As diferenças na comparação com as atuais começam no ambiente. O que lá atrás
eram previsões, hoje é o notório desgaste do Exército, com os papéis
deploráveis de vários do seus generais instalados no governo.
São
exibições ora de arrogância e desatino, ora de ignorância e servilismo,
diversas vezes de pusilanimidade sob ofensa e desmoralização. Isso tudo como
personagens de um governo imbecilizado, destruidor, ridículo no
fanatismo, negocista com
o patrimônio nacional, sem projeto e sem rumo, antissocial e mortífero.
A
interpretação de que Hamilton Mourão veio fortalecer as críticas dos
generais Santos Cruz, mais diretas, e Rêgo Barros é cabível. Até óbvia.

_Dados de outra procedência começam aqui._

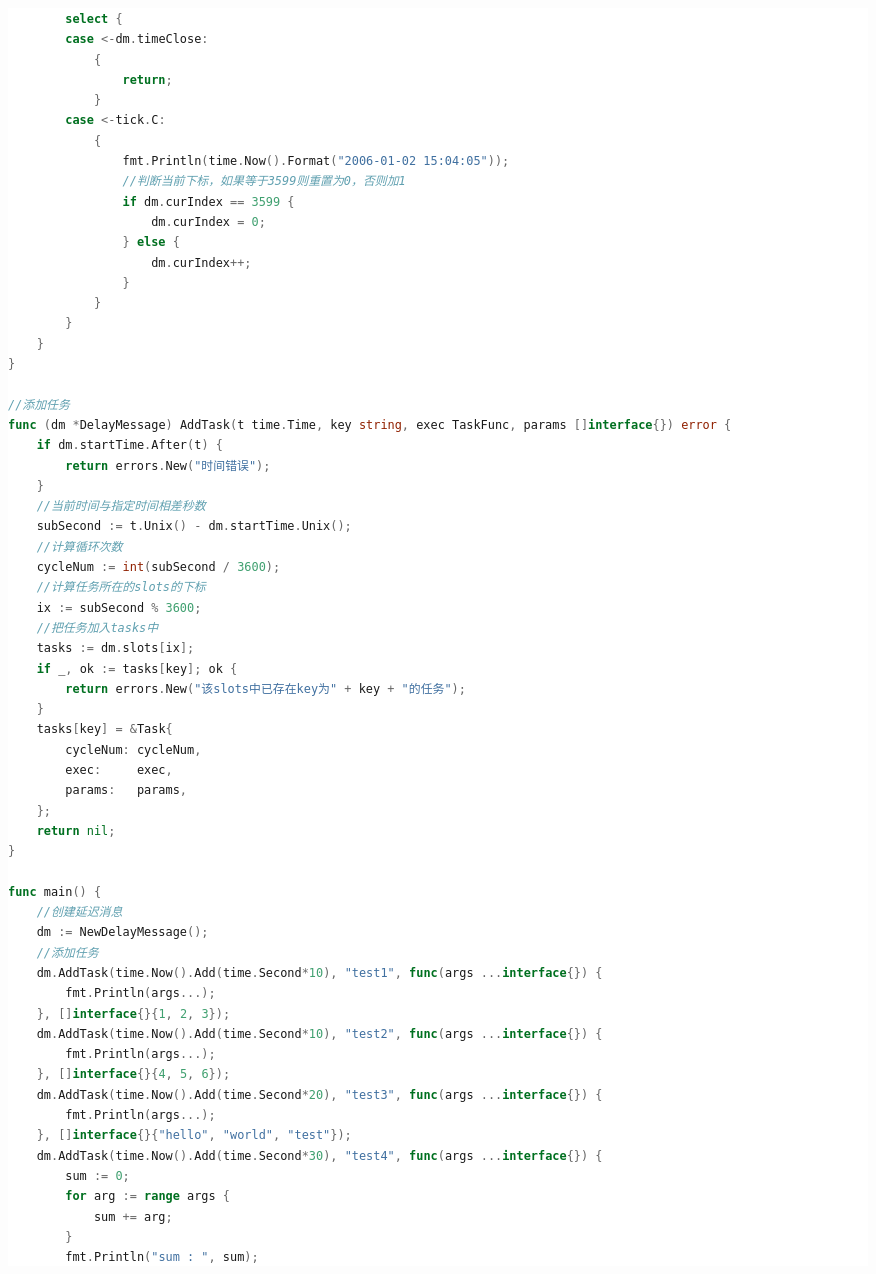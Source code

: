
 ```go
        select {
        case <-dm.timeClose:
            {
                return;
            }
        case <-tick.C:
            {
                fmt.Println(time.Now().Format("2006-01-02 15:04:05"));
                //判断当前下标，如果等于3599则重置为0，否则加1
                if dm.curIndex == 3599 {
                    dm.curIndex = 0;
                } else {
                    dm.curIndex++;
                }
            }
        }
    }
}
 
//添加任务
func (dm *DelayMessage) AddTask(t time.Time, key string, exec TaskFunc, params []interface{}) error {
    if dm.startTime.After(t) {
        return errors.New("时间错误");
    }
    //当前时间与指定时间相差秒数
    subSecond := t.Unix() - dm.startTime.Unix();
    //计算循环次数
    cycleNum := int(subSecond / 3600);
    //计算任务所在的slots的下标
    ix := subSecond % 3600;
    //把任务加入tasks中
    tasks := dm.slots[ix];
    if _, ok := tasks[key]; ok {
        return errors.New("该slots中已存在key为" + key + "的任务");
    }
    tasks[key] = &Task{
        cycleNum: cycleNum,
        exec:     exec,
        params:   params,
    };
    return nil;
}
 
func main() {
    //创建延迟消息
    dm := NewDelayMessage();
    //添加任务
    dm.AddTask(time.Now().Add(time.Second*10), "test1", func(args ...interface{}) {
        fmt.Println(args...);
    }, []interface{}{1, 2, 3});
    dm.AddTask(time.Now().Add(time.Second*10), "test2", func(args ...interface{}) {
        fmt.Println(args...);
    }, []interface{}{4, 5, 6});
    dm.AddTask(time.Now().Add(time.Second*20), "test3", func(args ...interface{}) {
        fmt.Println(args...);
    }, []interface{}{"hello", "world", "test"});
    dm.AddTask(time.Now().Add(time.Second*30), "test4", func(args ...interface{}) {
        sum := 0;
        for arg := range args {
            sum += arg;
        }
        fmt.Println("sum : ", sum);
```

Mas a entrada repentina de Mourão em dois temas de grande relevância atual, em
ambos levando Bolsonaro à beira do abismo, não é voz de decepções,
arrependimento ou ressentimento. É voz mais grossa.
De
modo diferente do planejado sob indução e orientação do general Eduardo Villas
Bôas —quando, apesar de quase invalidado por doença neuromuscular, comandava o
Exército porque visto como democrata—, estamos vendo os passos iniciais de um
governo mais sob decisões e comando de militares do Exército do que de
Bolsonaro e seu grupo.
O
títere do plano, o presidente-laranja, fracassa. Se deterá os passos
adversários, logo se verá. Enquanto isso, é justo reconhecer que o tropeção
dessa aventura antidemocrática se deve tanto a Bolsonaro quanto aos generais
ineptos que o circundam.
DOIS
COADJUVANTES
A
reunião de Bolsonaro com advogados de seu filho Flávio, no crime das
“rachadinhas”, contou com duas presenças inadmissíveis: Augusto Heleno Pereira
e Alexandre Ramagem. O general do Gabinete de Segurança Institucional e o
delegado da Polícia Federal que dirige a Abin (Agência Brasileira de
Inteligência). Dois cargos que proporcionam meios múltiplos de interferências
em investigações policiais, em conduta de envolvidos e em ação do Ministério
Público.
O
procurador Lucas Furtado, frequente
condutor de questões importantes no Tribunal de Contas da União,
pediu que o tribunal investigue o uso de meios governamentais para favorecer o
complicado Flávio Bolsonaro. Mas são necessárias providências também em outros
âmbitos.
Bolsonaro não chamou assistentes jurídicos. Logo, Augusto Heleno e Ramagem estiveram na reunião em razão dos seus cargos, usando-os em ato contra a comprovação de crimes graves como o de corrupção para apropriação de dinheiro público.